I think some people in the south-east of England, especially in retail, could learn from our Scottish cousins who are able to provide excellent and friendly service. Every tourist centre, every shop, every restaurant, even locals were all able to talk-up their product or local area, provide valuable information and did so with beaming smiles and a “can do” attitude. The ladies at the Orkney Fossil & Vintage Centre even going to far as to make us all fresh sandwiches for lunch, when their prepackaged had been sold.
Not one person got in a flap, was sour faced, or unwilling to help. What’s more no-one stood over us employing pressurised selling techniques. It was all gentle, polite and extraordinary to this tourist who is used to London service.
What can I say? I got to see what I wanted and then some.
I had visited Orkney back in 2004 with another tour company, Wild in Scotland, on their 9 Day Island Hopper tour. I had been fortunate with my tour companions on that trip, too, but it was an introduction to the areas and the visit to Skara Brae, Ring o’Brodgar and the Tomb of the Eagles (although I never made it to the tomb itself in 2004) whetted my appetite for the other historic sites there. Ever since, I have been trying to find a tour company that would specialise in trips of the kind to Orkney and, hopefully, Shetland which I had not visited previously. So, it was with joy that I found an advertisement for Megalithic Tours in Northern Earth magazine; a tour company that specialise in visiting megalithic sites in the British Isles and Europe. So, I booked my tour with Neil and hoped to see what I’d previously missed. I was not to be dissappointed.

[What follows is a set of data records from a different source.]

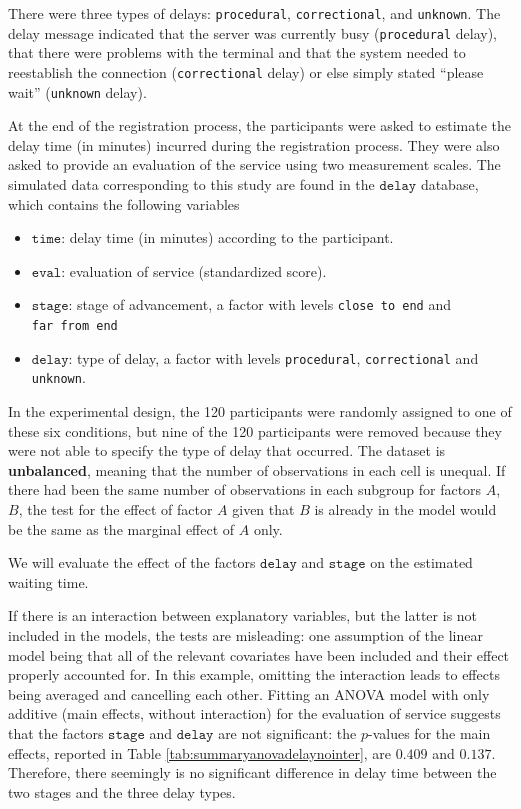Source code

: \documentclass[
  11pt,
  letterpaper,
]{book}
\providecommand{\tightlist}{%
  \setlength{\itemsep}{0pt}\setlength{\parskip}{0pt}}
\theoremstyle{definition}
\theoremstyle{definition}
\theoremstyle{definition}
\theoremstyle{remark}
\begin{document}
There were three types of delays: \texttt{procedural}, \texttt{correctional}, and \texttt{unknown}. The delay message indicated that the server was currently busy (\texttt{procedural} delay), that there were problems with the terminal and that the system needed to reestablish the connection (\texttt{correctional} delay) or else simply stated ``please wait'' (\texttt{unknown} delay).

At the end of the registration process, the participants were asked to estimate the delay time (in minutes) incurred during the registration process. They were also asked to provide an evaluation of the service using two measurement scales. The simulated data corresponding to this study are found in the \(\texttt{delay}\) database, which contains the following variables

\begin{itemize}
\tightlist
\item
  \(\texttt{time}\): delay time (in minutes) according to the participant.
\item
  \(\texttt{eval}\): evaluation of service (standardized score).
\item
  \(\texttt{stage}\): stage of advancement, a factor with levels \texttt{close\ to\ end} and \texttt{far\ from\ end}
\item
  \(\texttt{delay}\): type of delay, a factor with levels \texttt{procedural}, \texttt{correctional} and \texttt{unknown}.
\end{itemize}

In the experimental design, the 120 participants were randomly assigned to one of these six conditions, but nine of the 120 participants were removed because they were not able to specify the type of delay that occurred. The dataset is \textbf{unbalanced}, meaning that the number of observations in each cell is unequal. If there had been the same number of observations in each subgroup for factors \(A\), \(B\), the test for the effect of factor \(A\) given that \(B\) is already in the model would be the same as the marginal effect of \(A\) only.

We will evaluate the effect of the factors \(\texttt{delay}\) and \(\texttt{stage}\) on the estimated waiting time.

If there is an interaction between explanatory variables, but the latter is not included in the models, the tests are misleading: one assumption of the linear model being that all of the relevant covariates have been included and their effect properly accounted for. In this example, omitting the interaction leads to effects being averaged and cancelling each other. Fitting an ANOVA model with only additive (main effects, without interaction) for the evaluation of service suggests that the factors \(\texttt{stage}\) and \(\texttt{delay}\) are not significant: the \(p\)-values for the main effects, reported in Table \ref{tab:summaryanovadelaynointer}, are \(0.409\) and \(0.137\). Therefore, there seemingly is no significant difference in delay time between the two stages and the three delay types.
\end{document}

Neil ensured we all had enough time to meander about the various places. If there was no official tour guide specific to a site, Neil hung around in case we had questions. At no time did we feel rushed or pressured to move on. Last time I was in Orkney, I didn’t get certain photographs I wanted, but this time I managed to get them all. Sure, the sun wasn’t always out, but I still got what I’d missed. I also had plenty of time to browse the visitor centre bookshops, and purchase those I didn’t get on my last trip and mark others for future purchases.
It was a joy to actually spend time absorbing the feel of the various places. I was so impressed with the Shetland Isles that I want to return and spend more time there exploring more recent archaeology and I would love to see the pieces they have in their museum.
Some of the highlights for me were:
- Finally exploring the Tomb of the Eagles;
- Puffins (they really do look like wind-up birds at times);
- Sandvoe; and
- Midmar Kirk.
However, the absolute highlight had to be the landscape of the Shetlands and its people. Stunning scenery; amazing archaeology; very, very friendly locals and, it would appear, a very happy place to live.
The Vehicle & Driver
I have travelled on a mini-bus before through the highland and islands, back in 2004. That particular bus did not have windows that opened, and I spent the entire trip in the front seat to avoid travel sickness. Not so, this time. Neil’s bus is a real gem. It seats 12 people with all their luggage and zips along roads (and single tracks) like the dickens. The seats were comfortable, we had windows to let in fresh air and everyone got a view from their seat and has easy access in and out of the vehicle.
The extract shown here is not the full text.